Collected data
════════

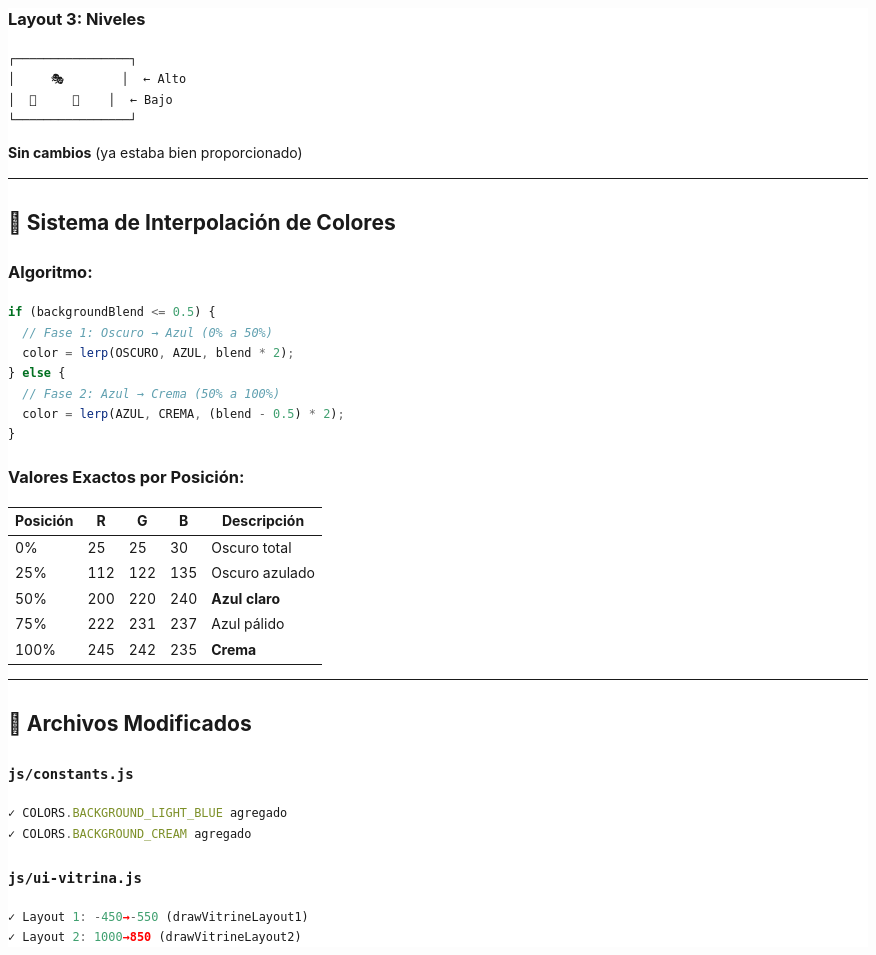 ### Layout 3: Niveles
```
┌────────────────┐
│     🎭        │  ← Alto
│  👕     🧸    │  ← Bajo
└────────────────┘
```
**Sin cambios** (ya estaba bien proporcionado)

---

## 🎯 Sistema de Interpolación de Colores

### Algoritmo:
```javascript
if (backgroundBlend <= 0.5) {
  // Fase 1: Oscuro → Azul (0% a 50%)
  color = lerp(OSCURO, AZUL, blend * 2);
} else {
  // Fase 2: Azul → Crema (50% a 100%)
  color = lerp(AZUL, CREMA, (blend - 0.5) * 2);
}
```

### Valores Exactos por Posición:
| Posición | R | G | B | Descripción |
|----------|---|---|---|-------------|
| 0% | 25 | 25 | 30 | Oscuro total |
| 25% | 112 | 122 | 135 | Oscuro azulado |
| 50% | 200 | 220 | 240 | **Azul claro** |
| 75% | 222 | 231 | 237 | Azul pálido |
| 100% | 245 | 242 | 235 | **Crema** |

---

## 🔧 Archivos Modificados

### `js/constants.js`
```javascript
✓ COLORS.BACKGROUND_LIGHT_BLUE agregado
✓ COLORS.BACKGROUND_CREAM agregado
```

### `js/ui-vitrina.js`
```javascript
✓ Layout 1: -450→-550 (drawVitrineLayout1)
✓ Layout 2: 1000→850 (drawVitrineLayout2)
```
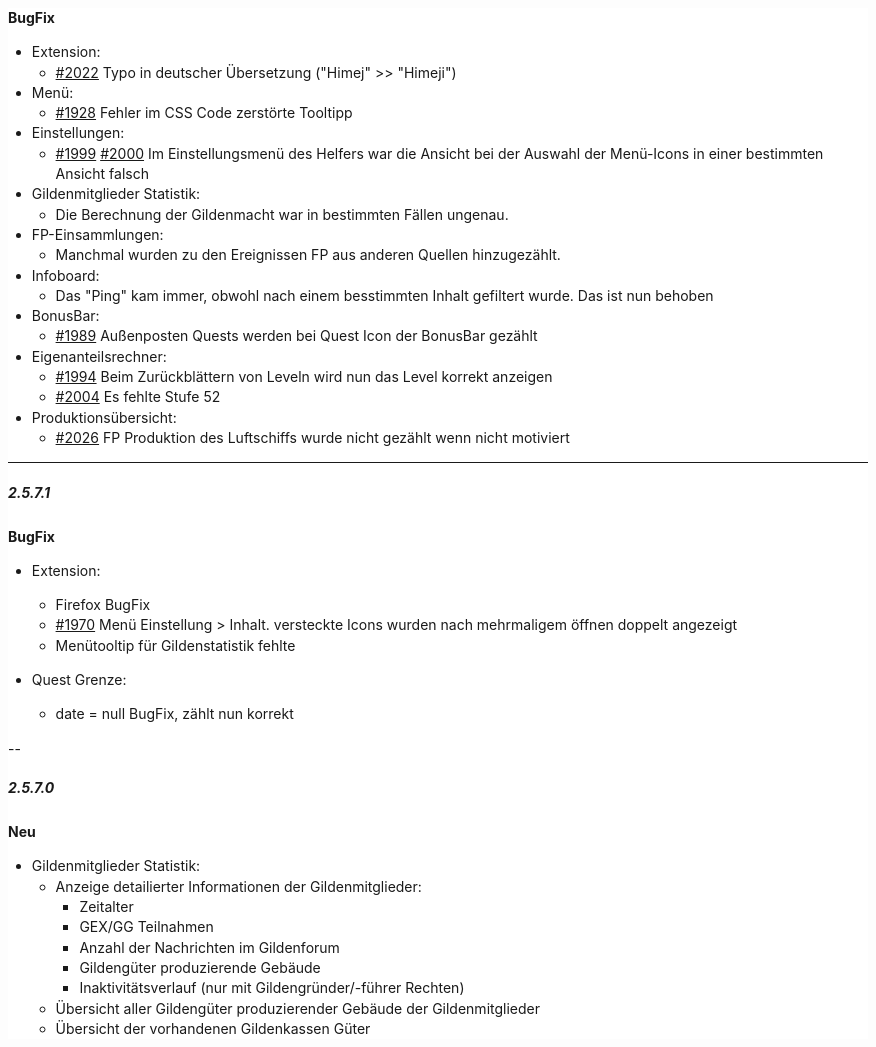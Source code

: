 **BugFix**
- Extension:
    - [#2022](https://github.com/mainIine/foe-helfer-extension/issues/2022) Typo in deutscher Übersetzung ("Himej" >> "Himeji")
- Menü:
    - [#1928](https://github.com/mainIine/foe-helfer-extension/issues/1928) Fehler im CSS Code zerstörte Tooltipp
- Einstellungen:
    - [#1999](https://github.com/mainIine/foe-helfer-extension/issues/1999) [#2000](https://github.com/mainIine/foe-helfer-extension/issues/2000) Im Einstellungsmenü des Helfers war die Ansicht bei der Auswahl der Menü-Icons in einer bestimmten Ansicht falsch
- Gildenmitglieder Statistik:
	- Die Berechnung der Gildenmacht war in bestimmten Fällen ungenau.
- FP-Einsammlungen:
	- Manchmal wurden zu den Ereignissen FP aus anderen Quellen hinzugezählt.
- Infoboard:
    - Das "Ping" kam immer, obwohl nach einem besstimmten Inhalt gefiltert wurde. Das ist nun behoben
- BonusBar:
    - [#1989](https://github.com/mainIine/foe-helfer-extension/issues/1989) Außenposten Quests werden bei Quest Icon der BonusBar gezählt
- Eigenanteilsrechner:
    - [#1994](https://github.com/mainIine/foe-helfer-extension/issues/1994) Beim Zurückblättern von Leveln wird nun das Level korrekt anzeigen
    - [#2004](https://github.com/mainIine/foe-helfer-extension/issues/2004) Es fehlte Stufe 52
- Produktionsübersicht:
    - [#2026](https://github.com/mainIine/foe-helfer-extension/issues/2026) FP Produktion des Luftschiffs wurde nicht gezählt wenn nicht motiviert
    
---

##### 2.5.7.1

**BugFix**

- Extension:
    - Firefox BugFix
	- [#1970](https://github.com/mainIine/foe-helfer-extension/issues/1970) Menü Einstellung > Inhalt. versteckte Icons wurden nach mehrmaligem öffnen doppelt angezeigt
	- Menütooltip für Gildenstatistik fehlte

- Quest Grenze:
	- date = null BugFix, zählt nun korrekt

--

##### 2.5.7.0

**Neu**
- Gildenmitglieder Statistik:
	- Anzeige detailierter Informationen der Gildenmitglieder:
		- Zeitalter
		- GEX/GG Teilnahmen
		- Anzahl der Nachrichten im Gildenforum
		- Gildengüter produzierende Gebäude
		- Inaktivitätsverlauf (nur mit Gildengründer/-führer Rechten)
	- Übersicht aller Gildengüter produzierender Gebäude der Gildenmitglieder
	- Übersicht der vorhandenen Gildenkassen Güter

════════

■ EXERCISE REQUIREMENTS
Filter by the word "BugFix": copy every line of the data that holds it.

■ RESULT FOR THIS EXERCISE
: **BugFix**
**BugFix**
    - Firefox BugFix
	- date = null BugFix, zählt nun korrekt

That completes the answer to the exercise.